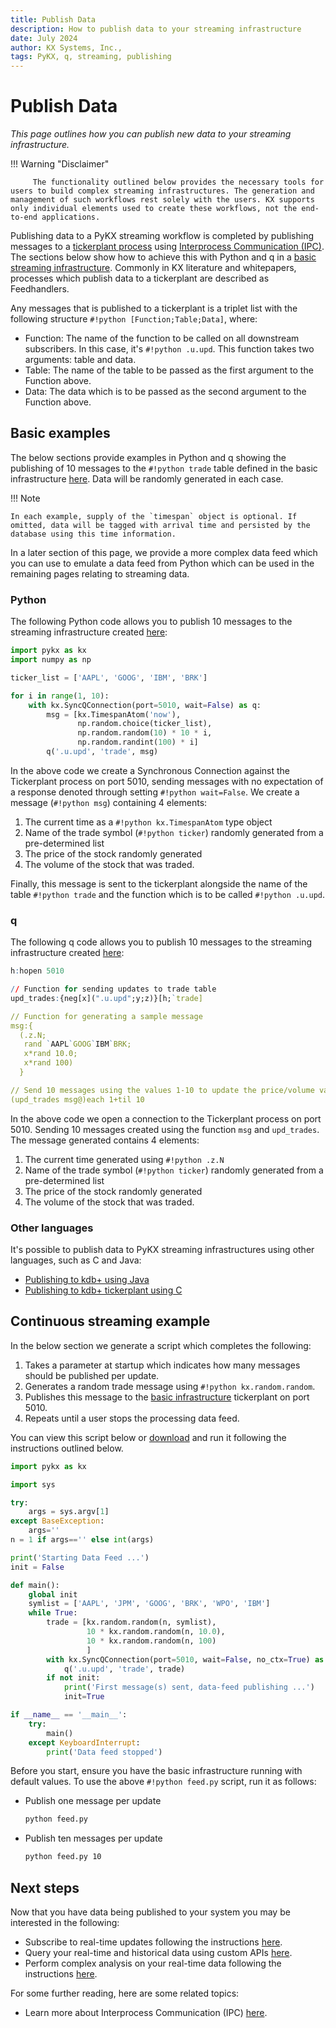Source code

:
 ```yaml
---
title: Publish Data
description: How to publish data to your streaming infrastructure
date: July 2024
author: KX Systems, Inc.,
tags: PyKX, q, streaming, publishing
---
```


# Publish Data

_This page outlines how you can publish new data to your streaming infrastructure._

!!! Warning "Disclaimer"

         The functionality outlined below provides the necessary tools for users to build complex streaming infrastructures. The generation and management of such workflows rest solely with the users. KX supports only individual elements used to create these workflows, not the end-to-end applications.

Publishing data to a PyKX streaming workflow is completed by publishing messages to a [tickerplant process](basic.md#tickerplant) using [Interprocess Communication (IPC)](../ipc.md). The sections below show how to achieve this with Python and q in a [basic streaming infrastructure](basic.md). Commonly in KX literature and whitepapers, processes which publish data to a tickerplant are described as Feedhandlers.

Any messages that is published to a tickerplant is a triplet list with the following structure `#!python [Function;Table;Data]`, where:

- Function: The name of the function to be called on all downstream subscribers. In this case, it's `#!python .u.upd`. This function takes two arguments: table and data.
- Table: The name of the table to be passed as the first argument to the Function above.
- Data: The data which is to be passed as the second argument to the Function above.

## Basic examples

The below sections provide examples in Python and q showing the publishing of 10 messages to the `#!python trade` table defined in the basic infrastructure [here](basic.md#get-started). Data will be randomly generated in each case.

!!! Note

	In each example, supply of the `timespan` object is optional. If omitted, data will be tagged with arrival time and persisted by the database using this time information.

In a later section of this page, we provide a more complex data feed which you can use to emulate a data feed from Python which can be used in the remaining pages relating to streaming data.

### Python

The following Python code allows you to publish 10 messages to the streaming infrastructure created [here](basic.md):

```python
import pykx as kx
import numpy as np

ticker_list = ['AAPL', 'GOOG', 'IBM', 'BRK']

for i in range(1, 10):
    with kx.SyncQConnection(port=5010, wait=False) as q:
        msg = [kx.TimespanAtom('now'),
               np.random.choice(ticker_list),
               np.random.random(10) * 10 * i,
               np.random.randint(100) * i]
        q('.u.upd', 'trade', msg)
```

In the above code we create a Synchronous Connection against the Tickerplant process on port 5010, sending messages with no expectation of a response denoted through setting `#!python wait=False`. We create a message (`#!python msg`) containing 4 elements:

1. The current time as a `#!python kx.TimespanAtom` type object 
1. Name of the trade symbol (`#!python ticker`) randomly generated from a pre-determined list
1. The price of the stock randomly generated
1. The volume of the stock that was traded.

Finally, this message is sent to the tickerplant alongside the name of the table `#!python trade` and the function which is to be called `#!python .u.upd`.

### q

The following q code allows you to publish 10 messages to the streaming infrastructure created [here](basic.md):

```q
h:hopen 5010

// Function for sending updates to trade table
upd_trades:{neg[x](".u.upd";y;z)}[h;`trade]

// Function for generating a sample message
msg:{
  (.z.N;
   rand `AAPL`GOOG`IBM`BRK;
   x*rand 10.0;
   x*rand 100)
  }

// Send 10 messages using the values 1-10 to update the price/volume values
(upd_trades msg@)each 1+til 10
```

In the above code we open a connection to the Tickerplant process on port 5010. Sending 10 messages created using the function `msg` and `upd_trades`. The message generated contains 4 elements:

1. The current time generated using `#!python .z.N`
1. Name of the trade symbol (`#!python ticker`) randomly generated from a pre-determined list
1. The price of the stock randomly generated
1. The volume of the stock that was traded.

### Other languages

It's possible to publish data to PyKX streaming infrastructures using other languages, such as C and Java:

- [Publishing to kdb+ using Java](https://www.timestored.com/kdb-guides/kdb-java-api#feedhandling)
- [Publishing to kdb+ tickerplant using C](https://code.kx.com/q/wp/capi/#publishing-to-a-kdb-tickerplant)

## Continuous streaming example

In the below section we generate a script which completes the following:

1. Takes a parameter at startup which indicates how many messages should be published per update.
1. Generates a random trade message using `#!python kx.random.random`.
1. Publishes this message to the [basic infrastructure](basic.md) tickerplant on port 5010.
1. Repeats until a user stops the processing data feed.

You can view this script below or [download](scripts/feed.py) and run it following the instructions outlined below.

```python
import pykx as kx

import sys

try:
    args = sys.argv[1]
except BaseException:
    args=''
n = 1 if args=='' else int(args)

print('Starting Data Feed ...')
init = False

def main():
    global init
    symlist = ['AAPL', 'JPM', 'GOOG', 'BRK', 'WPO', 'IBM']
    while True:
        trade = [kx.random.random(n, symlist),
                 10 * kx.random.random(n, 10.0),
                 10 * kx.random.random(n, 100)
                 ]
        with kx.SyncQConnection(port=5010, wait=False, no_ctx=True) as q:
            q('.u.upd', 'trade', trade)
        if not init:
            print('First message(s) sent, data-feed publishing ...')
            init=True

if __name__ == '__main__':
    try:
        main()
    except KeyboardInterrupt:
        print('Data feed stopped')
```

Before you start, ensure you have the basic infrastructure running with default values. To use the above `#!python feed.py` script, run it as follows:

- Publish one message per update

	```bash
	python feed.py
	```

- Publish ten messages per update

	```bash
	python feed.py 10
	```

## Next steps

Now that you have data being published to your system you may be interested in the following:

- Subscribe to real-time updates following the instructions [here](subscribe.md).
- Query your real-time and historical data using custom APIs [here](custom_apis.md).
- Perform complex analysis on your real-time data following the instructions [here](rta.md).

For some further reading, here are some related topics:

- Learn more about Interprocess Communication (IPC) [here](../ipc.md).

-----

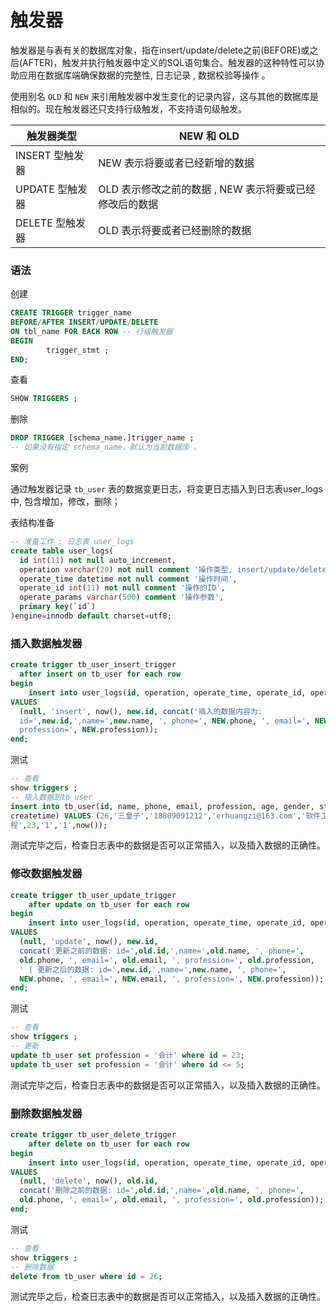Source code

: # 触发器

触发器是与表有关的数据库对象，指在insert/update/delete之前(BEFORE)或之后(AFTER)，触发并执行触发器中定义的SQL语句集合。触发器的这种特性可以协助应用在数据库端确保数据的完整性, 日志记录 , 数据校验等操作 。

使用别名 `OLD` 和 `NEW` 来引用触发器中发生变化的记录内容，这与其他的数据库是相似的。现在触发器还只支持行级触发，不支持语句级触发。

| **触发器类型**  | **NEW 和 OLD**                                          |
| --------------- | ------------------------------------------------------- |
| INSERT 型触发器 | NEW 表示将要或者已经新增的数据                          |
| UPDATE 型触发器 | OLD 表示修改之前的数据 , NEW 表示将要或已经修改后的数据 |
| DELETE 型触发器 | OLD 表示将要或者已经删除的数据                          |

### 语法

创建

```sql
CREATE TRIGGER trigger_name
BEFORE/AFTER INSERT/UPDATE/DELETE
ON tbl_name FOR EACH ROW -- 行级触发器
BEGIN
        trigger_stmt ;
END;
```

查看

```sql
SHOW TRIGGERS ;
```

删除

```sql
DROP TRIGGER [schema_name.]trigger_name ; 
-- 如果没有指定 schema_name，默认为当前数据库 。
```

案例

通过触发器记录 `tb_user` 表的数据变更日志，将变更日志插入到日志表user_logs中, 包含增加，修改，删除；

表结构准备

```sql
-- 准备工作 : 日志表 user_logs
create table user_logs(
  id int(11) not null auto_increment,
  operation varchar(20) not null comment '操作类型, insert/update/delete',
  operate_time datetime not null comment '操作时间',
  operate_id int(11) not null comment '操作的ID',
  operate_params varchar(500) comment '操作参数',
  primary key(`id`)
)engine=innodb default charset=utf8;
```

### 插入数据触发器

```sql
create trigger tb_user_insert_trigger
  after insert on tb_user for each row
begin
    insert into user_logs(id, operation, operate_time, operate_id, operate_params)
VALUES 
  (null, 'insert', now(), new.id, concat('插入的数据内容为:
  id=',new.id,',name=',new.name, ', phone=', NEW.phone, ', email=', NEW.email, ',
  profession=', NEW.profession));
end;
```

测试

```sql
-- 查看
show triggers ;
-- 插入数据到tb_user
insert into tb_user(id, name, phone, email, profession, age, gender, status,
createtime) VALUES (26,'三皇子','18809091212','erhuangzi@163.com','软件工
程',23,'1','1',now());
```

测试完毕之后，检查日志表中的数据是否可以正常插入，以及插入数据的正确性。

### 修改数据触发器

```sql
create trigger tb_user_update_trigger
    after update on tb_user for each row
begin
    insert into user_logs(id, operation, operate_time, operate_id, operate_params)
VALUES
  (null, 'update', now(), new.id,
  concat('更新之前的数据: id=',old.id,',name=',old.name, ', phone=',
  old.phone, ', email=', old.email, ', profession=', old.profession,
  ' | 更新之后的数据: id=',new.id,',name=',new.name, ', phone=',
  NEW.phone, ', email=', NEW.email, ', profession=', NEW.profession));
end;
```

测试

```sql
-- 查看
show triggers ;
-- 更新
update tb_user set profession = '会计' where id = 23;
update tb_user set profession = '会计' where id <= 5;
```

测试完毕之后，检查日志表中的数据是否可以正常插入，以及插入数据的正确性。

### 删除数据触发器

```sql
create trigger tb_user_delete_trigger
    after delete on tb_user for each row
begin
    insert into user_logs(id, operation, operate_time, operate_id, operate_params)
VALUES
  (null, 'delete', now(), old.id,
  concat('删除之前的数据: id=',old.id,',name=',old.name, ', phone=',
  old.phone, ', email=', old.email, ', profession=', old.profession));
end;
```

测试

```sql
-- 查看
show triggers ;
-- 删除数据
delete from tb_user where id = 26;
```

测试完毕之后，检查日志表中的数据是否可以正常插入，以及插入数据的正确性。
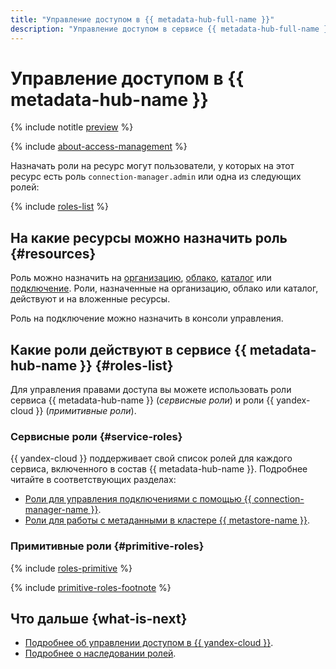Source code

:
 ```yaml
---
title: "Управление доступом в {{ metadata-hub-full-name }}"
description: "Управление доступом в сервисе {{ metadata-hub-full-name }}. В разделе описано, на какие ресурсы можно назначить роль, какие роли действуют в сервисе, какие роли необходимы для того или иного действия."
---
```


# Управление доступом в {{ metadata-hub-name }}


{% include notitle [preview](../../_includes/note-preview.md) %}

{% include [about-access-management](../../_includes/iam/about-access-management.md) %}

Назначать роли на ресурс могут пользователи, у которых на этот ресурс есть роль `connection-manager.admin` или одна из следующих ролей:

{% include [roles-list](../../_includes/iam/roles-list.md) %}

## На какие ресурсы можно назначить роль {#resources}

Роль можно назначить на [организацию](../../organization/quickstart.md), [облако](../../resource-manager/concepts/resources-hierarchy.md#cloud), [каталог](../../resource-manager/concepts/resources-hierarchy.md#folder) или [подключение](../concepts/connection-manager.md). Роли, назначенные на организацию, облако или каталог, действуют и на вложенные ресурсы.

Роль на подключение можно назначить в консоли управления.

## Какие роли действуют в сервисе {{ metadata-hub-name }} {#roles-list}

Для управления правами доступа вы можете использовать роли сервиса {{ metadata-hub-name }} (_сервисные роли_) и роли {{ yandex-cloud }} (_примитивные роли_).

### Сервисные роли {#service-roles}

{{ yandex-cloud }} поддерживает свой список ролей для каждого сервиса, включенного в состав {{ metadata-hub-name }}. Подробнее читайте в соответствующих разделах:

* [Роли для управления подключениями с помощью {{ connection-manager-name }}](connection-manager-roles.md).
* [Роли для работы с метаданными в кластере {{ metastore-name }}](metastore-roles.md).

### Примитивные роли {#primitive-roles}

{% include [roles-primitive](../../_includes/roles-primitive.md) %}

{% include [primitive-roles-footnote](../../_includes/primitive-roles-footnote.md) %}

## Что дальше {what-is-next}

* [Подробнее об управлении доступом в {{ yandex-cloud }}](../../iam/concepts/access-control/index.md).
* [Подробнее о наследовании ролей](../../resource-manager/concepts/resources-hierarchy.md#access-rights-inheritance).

-----

## What the task requires
Line by line, check the data above for the word "сервиса" and state how many lines contain it. Give only the number.

## Final answer
2